Try it – When a line of the records contains "Scott", copy it.

Records from a collection –
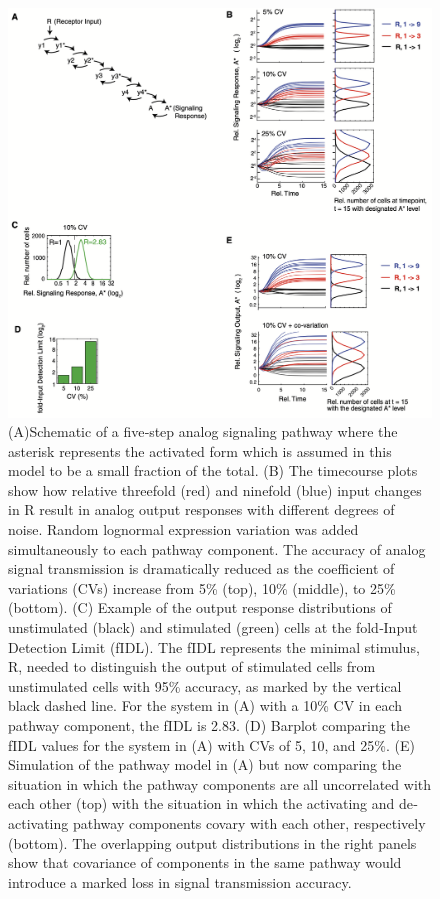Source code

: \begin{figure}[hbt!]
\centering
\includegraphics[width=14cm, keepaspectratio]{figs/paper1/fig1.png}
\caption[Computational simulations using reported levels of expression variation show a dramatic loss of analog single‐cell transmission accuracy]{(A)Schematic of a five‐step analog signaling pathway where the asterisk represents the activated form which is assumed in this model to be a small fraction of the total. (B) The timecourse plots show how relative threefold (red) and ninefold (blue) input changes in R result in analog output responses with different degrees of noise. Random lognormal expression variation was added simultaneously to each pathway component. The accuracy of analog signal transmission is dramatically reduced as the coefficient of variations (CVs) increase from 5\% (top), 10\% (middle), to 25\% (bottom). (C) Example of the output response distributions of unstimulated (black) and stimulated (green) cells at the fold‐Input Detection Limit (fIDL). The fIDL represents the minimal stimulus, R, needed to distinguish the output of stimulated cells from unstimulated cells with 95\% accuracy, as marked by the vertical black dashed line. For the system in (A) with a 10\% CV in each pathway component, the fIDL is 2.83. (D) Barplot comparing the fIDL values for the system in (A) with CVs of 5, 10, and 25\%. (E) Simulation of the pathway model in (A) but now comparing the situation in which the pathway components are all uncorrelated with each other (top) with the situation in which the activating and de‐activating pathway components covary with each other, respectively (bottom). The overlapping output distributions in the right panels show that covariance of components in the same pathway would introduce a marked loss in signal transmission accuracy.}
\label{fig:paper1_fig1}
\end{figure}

---

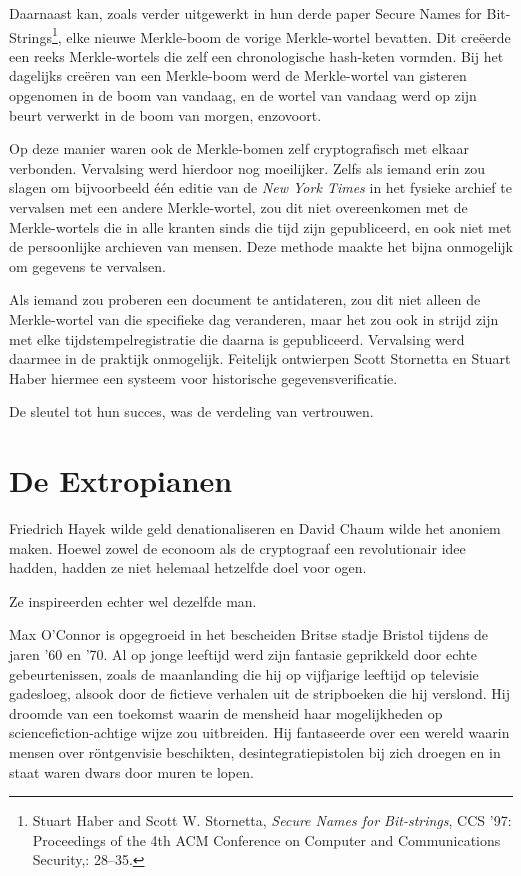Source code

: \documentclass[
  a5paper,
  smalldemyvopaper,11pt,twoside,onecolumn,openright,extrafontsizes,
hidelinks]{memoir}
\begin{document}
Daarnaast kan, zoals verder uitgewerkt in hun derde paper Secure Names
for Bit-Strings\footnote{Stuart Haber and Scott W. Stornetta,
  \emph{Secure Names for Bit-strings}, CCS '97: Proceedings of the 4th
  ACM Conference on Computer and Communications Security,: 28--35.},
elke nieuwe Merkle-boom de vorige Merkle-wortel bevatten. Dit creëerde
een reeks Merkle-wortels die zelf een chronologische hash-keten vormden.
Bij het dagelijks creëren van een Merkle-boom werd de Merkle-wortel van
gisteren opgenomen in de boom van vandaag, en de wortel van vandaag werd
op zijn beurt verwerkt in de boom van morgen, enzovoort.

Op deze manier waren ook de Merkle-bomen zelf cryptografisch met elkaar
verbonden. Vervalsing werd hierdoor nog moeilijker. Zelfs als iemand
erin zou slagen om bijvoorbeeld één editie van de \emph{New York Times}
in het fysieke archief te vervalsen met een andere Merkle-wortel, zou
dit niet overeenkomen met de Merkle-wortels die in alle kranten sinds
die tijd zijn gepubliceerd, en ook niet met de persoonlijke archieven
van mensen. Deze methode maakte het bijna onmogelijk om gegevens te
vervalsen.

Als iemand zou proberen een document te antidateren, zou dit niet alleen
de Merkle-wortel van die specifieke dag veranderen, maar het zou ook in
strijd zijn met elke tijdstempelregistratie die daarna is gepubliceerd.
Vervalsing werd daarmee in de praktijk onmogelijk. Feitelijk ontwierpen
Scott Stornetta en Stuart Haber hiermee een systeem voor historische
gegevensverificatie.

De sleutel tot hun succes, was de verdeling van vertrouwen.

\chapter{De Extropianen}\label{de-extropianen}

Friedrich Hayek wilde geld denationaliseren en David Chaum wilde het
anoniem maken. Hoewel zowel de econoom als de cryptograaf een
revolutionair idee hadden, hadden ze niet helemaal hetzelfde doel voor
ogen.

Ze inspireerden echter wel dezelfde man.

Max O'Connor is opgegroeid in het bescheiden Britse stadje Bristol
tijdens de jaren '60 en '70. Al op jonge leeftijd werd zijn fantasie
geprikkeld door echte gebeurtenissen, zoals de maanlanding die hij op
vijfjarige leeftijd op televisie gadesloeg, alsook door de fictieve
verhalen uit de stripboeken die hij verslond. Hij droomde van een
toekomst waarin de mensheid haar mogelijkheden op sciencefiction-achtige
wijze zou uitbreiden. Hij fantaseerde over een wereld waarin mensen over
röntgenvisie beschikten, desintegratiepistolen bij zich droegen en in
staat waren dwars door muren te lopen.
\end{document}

--

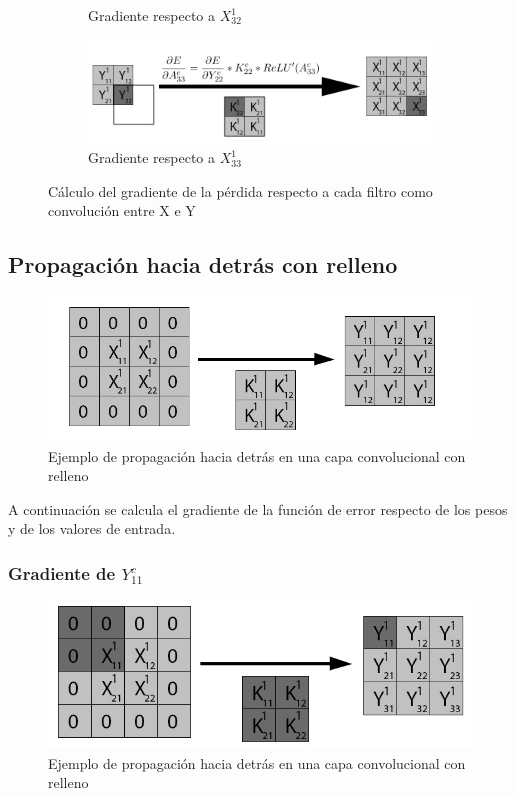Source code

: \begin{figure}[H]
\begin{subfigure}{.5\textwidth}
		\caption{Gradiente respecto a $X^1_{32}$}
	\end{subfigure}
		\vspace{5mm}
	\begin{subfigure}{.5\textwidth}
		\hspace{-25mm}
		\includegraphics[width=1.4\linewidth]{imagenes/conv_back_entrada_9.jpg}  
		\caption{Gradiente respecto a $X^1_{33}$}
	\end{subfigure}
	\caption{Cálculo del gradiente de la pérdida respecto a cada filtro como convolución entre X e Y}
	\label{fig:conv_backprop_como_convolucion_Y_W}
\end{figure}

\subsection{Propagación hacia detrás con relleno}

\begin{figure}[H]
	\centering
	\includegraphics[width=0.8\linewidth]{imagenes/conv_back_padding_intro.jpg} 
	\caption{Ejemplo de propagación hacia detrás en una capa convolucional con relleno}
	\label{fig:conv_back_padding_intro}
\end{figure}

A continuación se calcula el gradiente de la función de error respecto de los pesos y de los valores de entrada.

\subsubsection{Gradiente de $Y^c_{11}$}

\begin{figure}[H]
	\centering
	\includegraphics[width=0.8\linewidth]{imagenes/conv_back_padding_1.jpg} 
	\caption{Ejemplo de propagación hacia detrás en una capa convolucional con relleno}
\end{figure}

Your response –
for Bit-Strings\footnote{Stuart Haber and Scott W. Stornetta,
Scott Stornetta en Stuart Haber hiermee een systeem voor historische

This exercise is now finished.